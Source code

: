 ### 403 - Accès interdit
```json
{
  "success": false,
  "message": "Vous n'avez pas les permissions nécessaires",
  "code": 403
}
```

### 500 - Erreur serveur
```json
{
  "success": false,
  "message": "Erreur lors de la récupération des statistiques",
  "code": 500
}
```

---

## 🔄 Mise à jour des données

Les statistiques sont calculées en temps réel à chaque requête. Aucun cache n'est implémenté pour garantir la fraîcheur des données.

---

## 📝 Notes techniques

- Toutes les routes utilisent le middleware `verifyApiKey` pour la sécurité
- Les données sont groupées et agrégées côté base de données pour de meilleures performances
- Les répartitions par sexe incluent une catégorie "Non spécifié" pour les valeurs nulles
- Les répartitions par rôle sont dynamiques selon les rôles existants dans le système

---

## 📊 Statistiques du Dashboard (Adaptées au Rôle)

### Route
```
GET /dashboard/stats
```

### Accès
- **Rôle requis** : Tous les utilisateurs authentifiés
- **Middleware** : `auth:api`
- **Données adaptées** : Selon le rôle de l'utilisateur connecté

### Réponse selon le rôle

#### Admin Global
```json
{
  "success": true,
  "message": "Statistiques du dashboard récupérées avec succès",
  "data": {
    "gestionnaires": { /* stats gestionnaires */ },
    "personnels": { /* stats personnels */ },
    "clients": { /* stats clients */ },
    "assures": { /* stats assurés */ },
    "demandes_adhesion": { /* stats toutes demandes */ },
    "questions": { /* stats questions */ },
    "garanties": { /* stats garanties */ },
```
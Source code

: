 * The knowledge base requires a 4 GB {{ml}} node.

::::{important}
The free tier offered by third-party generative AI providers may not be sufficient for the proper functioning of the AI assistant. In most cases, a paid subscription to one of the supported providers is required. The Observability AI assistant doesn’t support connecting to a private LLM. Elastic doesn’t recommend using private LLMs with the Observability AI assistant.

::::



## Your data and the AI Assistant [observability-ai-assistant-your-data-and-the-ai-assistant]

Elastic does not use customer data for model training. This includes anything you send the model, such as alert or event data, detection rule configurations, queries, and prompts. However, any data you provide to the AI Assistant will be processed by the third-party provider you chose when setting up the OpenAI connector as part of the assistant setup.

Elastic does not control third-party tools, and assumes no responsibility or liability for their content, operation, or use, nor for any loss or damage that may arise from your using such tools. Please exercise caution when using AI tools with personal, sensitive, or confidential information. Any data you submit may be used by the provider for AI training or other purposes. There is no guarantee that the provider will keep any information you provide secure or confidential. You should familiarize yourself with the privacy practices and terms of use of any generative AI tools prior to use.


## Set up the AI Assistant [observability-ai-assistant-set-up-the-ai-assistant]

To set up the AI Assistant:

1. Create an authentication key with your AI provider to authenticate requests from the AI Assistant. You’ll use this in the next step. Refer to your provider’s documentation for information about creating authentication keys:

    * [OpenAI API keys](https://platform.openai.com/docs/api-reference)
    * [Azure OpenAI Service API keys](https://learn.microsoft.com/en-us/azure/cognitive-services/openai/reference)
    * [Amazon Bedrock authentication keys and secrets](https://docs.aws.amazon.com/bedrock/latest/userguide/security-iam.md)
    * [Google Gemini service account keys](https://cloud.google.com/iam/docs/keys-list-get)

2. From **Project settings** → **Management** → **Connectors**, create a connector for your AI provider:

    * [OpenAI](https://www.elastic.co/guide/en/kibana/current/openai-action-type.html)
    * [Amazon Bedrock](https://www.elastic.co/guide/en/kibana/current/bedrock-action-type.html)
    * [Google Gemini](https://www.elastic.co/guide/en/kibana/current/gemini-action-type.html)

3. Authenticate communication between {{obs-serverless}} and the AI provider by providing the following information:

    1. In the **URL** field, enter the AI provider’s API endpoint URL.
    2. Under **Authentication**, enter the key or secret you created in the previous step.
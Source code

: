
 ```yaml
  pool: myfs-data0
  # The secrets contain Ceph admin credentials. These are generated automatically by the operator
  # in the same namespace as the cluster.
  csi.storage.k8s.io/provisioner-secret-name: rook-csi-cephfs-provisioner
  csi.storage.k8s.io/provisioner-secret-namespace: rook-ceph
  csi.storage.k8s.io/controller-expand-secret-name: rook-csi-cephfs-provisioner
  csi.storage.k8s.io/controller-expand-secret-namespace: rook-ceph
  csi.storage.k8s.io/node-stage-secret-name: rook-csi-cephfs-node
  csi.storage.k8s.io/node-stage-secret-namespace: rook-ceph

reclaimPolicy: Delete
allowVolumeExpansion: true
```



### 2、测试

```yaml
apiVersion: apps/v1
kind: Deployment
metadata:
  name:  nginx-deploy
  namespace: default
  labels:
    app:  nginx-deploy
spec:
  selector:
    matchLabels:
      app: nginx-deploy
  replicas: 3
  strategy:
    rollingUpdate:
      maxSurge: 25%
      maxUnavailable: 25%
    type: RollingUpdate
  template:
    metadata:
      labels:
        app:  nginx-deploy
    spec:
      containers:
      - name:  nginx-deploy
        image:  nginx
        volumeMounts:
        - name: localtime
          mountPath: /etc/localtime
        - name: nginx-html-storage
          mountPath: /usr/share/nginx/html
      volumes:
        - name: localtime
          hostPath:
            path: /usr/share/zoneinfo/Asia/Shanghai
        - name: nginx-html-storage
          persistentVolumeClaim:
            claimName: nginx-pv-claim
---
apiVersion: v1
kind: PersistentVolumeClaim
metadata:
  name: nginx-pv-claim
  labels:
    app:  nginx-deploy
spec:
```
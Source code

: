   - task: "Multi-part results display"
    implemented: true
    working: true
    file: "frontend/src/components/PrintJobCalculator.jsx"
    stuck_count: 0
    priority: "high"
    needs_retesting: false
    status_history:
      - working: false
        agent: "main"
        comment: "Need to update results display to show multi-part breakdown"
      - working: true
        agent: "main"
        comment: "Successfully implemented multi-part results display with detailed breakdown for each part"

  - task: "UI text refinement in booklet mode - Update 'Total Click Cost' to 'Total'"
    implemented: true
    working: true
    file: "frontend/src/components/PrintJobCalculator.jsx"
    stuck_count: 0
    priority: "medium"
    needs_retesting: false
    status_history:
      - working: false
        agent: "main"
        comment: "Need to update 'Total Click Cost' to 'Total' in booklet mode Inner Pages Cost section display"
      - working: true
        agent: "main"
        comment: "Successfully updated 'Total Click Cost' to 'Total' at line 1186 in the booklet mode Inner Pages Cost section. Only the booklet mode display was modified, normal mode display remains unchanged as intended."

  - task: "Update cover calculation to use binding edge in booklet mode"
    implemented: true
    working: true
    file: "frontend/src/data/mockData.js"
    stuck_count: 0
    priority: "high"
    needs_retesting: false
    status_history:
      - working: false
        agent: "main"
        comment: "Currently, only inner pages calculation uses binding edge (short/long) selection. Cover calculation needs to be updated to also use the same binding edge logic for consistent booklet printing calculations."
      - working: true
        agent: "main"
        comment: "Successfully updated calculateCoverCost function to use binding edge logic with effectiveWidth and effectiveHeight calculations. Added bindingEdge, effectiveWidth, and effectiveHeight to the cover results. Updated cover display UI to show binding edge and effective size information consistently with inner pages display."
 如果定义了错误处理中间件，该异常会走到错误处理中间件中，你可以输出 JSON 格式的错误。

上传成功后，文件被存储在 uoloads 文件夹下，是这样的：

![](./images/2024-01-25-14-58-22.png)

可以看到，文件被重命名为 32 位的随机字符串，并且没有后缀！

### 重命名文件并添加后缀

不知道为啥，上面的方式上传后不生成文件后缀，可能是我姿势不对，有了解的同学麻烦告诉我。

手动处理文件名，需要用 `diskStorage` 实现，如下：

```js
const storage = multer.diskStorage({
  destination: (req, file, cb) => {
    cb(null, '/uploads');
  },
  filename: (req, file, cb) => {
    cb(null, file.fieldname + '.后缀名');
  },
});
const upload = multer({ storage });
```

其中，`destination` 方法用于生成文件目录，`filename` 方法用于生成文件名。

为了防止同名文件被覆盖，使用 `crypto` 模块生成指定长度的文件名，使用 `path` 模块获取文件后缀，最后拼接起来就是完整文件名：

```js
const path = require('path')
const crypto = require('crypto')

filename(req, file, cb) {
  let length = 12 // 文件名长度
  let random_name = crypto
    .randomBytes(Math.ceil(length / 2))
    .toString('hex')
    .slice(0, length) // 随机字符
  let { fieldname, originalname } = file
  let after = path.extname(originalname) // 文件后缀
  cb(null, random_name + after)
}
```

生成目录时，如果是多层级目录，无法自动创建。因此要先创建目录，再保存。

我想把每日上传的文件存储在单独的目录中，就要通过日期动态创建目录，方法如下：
..............................
* Exercise instructions
The answer should consist of all lines from the records above that hold the word "task".

* Answer space
:   - task: "Multi-part results display"
  - task: "UI text refinement in booklet mode - Update 'Total Click Cost' to 'Total'"
  - task: "Update cover calculation to use binding edge in booklet mode"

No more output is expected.